Aber das Problem kenne ich.
Fritz Lichtward, ein Nachbar in den achtziger Jahren, kam in eine Eckkneipe mit aufgekrempelten Ärmel. Deutlich auf seinem Arm eine tätowierte KZ-Nummer zu sehen. Nun frag den einmal in einer solchen Umgebung, was es sich darauf hat?
Ich habe nie die Gelegenheit gefunden ihn daraufhin anzusprechen. Dann war er plötzlich in einem geriatrischen Krankenhaus janz weit draußen, also jot we de. Wann er gestorben ist, entzieht sich auch meines Wissens. Im Endeffekt weiß ich nichts, würde ich aber gerne und ein bißchen konnte den Menschen einschätzen.
Ein anderer Teilnehmer will Svenja beispringen:
„Ich grätsch jetzt mal dazwischen. Du kanntest den Herrn Lichtward offenbar zumindest oberflächlich. Nachbar? Kneipe? Das eröffnet andere Möglichkeiten als 2 Minuten mit einem Fremden, den man nie wieder sieht, auf nem Parkplatz. …“
Ich weiß, ich bin ein fieser Möpp, aber so etwas von ganz …, das glaubst de nicht. Eine solche Reputation ist erarbeitet, die muß man ab und zu auffrischen und verteidigen. Ich frage Tante Google um Hilfstruppen und Verbündete an, bringe meine Argumente in Stellung und dann ist der Kommentar weg. Wie stehe ich denn nu da? Den Bündnisfall ausgerufen, die Mobilisierung eingeleitet, jetzt alles für nichts, für die Katz. Beim nächsten Mal reagieren die Bündnisgenossen eventuell nicht. Da geht nicht. Jetzt müssen wir daraus ein Manöver machen.
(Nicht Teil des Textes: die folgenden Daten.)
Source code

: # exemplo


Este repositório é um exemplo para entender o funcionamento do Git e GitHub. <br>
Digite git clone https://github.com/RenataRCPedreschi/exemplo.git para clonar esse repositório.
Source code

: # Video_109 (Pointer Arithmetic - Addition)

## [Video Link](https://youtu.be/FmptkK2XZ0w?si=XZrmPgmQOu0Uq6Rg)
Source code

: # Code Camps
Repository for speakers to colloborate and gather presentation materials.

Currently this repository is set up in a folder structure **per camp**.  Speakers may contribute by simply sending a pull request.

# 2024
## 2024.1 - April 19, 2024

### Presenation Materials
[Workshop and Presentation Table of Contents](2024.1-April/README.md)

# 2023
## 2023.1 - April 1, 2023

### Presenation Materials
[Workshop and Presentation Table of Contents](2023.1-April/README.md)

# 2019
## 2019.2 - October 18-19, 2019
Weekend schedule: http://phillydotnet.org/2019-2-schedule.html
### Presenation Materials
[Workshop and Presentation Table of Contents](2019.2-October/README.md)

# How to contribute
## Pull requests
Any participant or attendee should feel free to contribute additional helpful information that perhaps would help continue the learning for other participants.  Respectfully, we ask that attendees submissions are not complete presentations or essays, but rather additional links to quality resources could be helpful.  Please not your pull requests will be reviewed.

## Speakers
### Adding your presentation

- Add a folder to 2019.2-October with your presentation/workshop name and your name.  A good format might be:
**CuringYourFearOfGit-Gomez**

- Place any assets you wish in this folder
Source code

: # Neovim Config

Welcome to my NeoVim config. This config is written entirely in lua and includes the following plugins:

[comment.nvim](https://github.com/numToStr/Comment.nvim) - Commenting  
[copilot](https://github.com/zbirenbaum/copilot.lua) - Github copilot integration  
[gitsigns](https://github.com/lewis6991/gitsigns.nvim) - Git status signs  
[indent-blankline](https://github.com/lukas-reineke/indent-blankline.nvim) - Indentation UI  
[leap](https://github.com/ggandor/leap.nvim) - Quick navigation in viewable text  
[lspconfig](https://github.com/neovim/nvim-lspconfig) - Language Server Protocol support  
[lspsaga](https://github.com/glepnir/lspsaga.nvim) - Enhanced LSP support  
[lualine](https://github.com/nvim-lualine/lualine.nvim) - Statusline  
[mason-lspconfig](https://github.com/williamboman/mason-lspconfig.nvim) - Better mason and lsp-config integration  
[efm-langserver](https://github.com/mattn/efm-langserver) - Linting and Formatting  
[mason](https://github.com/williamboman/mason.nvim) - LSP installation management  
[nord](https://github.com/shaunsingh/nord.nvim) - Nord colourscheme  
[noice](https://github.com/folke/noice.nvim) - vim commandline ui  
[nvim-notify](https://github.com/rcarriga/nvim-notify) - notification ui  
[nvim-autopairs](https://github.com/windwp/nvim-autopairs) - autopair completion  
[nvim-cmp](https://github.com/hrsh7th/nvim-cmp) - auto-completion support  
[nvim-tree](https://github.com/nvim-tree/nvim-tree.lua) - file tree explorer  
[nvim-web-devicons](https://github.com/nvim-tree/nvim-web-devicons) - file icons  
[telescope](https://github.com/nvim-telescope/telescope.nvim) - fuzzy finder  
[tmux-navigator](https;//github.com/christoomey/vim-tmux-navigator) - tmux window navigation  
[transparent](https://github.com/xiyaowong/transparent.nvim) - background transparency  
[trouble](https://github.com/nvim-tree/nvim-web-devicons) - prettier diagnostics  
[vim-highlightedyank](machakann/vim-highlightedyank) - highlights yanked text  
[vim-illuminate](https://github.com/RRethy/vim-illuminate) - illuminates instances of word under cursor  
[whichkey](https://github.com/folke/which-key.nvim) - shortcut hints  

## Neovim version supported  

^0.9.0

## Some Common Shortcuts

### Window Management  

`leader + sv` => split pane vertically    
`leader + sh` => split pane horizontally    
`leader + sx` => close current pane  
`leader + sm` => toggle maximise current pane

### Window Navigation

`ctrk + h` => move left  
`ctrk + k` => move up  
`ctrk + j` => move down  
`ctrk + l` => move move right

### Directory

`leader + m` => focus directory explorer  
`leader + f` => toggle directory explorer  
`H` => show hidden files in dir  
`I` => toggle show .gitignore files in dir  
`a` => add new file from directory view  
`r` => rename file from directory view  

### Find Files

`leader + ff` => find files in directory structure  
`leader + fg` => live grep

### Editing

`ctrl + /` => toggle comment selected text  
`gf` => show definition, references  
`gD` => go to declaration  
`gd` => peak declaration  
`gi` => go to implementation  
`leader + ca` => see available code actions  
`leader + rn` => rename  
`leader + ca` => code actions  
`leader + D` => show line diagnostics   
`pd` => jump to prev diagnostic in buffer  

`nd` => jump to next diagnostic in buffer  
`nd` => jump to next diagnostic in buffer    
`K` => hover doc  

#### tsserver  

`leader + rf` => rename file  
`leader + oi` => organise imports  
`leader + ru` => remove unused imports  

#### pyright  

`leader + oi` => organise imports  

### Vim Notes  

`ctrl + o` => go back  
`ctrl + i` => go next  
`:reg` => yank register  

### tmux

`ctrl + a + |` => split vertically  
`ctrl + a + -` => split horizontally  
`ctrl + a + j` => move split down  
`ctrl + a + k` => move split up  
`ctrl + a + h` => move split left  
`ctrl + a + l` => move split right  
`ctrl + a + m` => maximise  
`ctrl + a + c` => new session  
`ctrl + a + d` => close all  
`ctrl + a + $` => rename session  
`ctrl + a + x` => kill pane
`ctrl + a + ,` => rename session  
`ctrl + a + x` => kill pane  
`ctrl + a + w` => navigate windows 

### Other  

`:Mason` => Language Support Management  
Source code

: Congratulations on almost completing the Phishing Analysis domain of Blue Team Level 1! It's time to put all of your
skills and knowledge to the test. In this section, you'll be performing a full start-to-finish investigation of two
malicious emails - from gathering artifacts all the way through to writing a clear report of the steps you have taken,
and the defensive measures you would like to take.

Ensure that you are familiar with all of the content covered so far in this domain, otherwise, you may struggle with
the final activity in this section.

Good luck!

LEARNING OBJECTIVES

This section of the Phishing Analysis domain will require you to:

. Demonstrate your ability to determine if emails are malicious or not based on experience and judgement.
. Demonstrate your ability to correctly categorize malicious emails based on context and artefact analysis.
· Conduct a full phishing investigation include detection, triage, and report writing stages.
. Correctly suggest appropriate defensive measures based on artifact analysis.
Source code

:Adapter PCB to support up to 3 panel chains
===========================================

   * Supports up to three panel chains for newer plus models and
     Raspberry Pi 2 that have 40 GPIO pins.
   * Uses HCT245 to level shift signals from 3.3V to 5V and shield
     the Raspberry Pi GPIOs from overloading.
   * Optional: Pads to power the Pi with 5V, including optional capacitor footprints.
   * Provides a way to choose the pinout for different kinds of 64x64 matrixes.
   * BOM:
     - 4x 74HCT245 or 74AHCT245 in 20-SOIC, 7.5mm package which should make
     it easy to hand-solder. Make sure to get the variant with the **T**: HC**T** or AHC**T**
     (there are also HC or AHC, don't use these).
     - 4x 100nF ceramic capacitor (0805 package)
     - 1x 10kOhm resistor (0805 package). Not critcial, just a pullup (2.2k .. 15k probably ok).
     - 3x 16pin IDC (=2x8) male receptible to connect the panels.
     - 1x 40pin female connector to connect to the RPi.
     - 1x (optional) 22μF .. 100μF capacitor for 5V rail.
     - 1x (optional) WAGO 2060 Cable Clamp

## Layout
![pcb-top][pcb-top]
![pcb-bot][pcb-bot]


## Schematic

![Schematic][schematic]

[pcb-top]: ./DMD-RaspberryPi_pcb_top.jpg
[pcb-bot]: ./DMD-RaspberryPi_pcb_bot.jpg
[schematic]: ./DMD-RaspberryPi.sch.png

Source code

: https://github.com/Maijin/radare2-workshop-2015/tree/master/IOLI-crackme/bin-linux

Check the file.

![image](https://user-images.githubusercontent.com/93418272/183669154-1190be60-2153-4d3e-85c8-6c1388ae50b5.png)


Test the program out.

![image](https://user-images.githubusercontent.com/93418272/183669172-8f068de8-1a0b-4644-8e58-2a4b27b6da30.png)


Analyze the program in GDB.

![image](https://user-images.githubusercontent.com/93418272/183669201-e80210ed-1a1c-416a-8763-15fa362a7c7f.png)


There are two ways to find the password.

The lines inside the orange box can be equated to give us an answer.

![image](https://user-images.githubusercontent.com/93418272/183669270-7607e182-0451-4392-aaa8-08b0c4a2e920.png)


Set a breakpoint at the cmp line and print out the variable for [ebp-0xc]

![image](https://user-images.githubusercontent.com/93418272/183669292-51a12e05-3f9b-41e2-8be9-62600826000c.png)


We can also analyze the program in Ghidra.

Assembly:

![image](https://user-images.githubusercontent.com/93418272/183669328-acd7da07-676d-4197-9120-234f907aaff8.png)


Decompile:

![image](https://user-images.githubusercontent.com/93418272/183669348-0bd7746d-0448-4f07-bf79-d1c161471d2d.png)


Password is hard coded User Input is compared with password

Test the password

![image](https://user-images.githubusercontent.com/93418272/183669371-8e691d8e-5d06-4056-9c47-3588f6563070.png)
Kneipe ist als Wort mit geläufigen Sprachgebrauch zu verstehen. Ich weiß der Laden hat große Leuchtreklame vor der Eingangstür worauf deutlich zu lesen „Biesentaler Hof“ steht. Da besteht ein Grund für die Bezeichnung Kneipe und nicht Biesentaler Hof.
Eine anständige Kneipe wird stets mit dem Namen bezeichnet. In der Gegend Berlin Wedding war das das Zum-Zum, zwei Ecken weiter Pankstraße Ecke Soldiner. In Kreuzberg war es der Leierkasten, in Schöneberg das Chaiselounge oder die Ruine, die wirklich eine war. Dazwischen gibt es die Lokalitäten, in denen sich die Facharbeiter und Handwerker treffen. Diese sind daran im Sprachgebrauch als Persönlichkeiten des Betreibers erkenntlich, also bei Hotte oder ähnlichem unabhängig von dem Namen der Gaststube. Und so als Geheimtipp, wenn der freie Markt keine Handwerker in angemessener Zeit hergibt, dann fragt man Hotte ob er da jemanden kennt, der helfen könnte, Hotte kennt mit Sicherheit jemanden und stellt den Kontakt her. Allerdings bestehen bei der Kommunikation auch gewisse Regeln, pragmatisch kommt das in dem Spruch: „die Schweine erkenne ich am Gang“ zum Ausdruck. Hotte bekommt nämlich Rückmeldung: so etwas brauchst du mir nicht noch einmal andienen, da ist es dann wie bei einem Biber ein Staudamm, es fließt keine Information mehr. Auf der anderen Seite steht da der Erfolg, in Zeiten der Vollbeschäftigung hat man einen Handwerker für seine Kleinigkeit kurzfristig, fachlich korrekt und zuverlässig.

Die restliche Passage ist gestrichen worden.